>>>>>

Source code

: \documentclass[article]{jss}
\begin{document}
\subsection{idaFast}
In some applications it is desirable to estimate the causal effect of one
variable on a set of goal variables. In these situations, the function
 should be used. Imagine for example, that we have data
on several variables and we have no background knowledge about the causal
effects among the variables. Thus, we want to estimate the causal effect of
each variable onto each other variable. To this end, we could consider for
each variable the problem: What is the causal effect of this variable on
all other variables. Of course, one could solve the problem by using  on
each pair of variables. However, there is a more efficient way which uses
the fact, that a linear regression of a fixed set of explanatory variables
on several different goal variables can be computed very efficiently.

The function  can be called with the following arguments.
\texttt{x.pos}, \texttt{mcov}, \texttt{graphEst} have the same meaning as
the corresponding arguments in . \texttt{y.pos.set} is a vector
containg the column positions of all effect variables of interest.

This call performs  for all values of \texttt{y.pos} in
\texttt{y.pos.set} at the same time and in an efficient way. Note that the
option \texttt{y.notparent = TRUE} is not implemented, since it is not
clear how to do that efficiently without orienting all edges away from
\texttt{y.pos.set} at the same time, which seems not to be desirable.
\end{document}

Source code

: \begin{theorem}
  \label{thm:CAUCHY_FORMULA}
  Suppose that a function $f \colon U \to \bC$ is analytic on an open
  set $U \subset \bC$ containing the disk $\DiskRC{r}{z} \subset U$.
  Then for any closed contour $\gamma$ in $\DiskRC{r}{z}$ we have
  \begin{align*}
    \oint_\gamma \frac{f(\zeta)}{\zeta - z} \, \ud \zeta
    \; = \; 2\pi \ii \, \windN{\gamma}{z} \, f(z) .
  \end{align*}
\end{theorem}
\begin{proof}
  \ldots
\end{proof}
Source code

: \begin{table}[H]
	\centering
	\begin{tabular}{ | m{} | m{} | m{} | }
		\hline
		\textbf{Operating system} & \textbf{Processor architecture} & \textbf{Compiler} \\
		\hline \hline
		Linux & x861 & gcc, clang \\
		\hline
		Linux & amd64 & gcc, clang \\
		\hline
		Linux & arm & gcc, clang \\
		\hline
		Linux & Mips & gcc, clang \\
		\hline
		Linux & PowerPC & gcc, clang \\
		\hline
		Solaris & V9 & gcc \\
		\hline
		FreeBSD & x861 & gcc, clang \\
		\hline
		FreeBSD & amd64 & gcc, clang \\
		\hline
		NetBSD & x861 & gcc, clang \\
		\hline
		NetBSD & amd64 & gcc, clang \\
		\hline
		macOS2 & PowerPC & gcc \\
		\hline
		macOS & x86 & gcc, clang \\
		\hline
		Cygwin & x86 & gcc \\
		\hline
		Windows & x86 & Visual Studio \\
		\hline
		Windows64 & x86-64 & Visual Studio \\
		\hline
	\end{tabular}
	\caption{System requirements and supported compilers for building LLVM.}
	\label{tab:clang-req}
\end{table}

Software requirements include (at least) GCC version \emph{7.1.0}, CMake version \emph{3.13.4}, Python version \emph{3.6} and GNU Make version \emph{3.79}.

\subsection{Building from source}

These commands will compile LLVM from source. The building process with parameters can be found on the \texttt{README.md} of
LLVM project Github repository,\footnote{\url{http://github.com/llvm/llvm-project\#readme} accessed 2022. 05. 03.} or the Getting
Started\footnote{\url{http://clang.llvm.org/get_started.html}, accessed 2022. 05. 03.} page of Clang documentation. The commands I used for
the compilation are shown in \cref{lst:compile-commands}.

<<<<<

— Aim of the exercise —
Report all lines above with "commands".

— Result of the exercise —
These commands will compile LLVM from source. The building process with parameters can be found on the \texttt{README.md} of
Started\footnote{\url{http://clang.llvm.org/get_started.html}, accessed 2022. 05. 03.} page of Clang documentation. The commands I used for
the compilation are shown in \cref{lst:compile-commands}.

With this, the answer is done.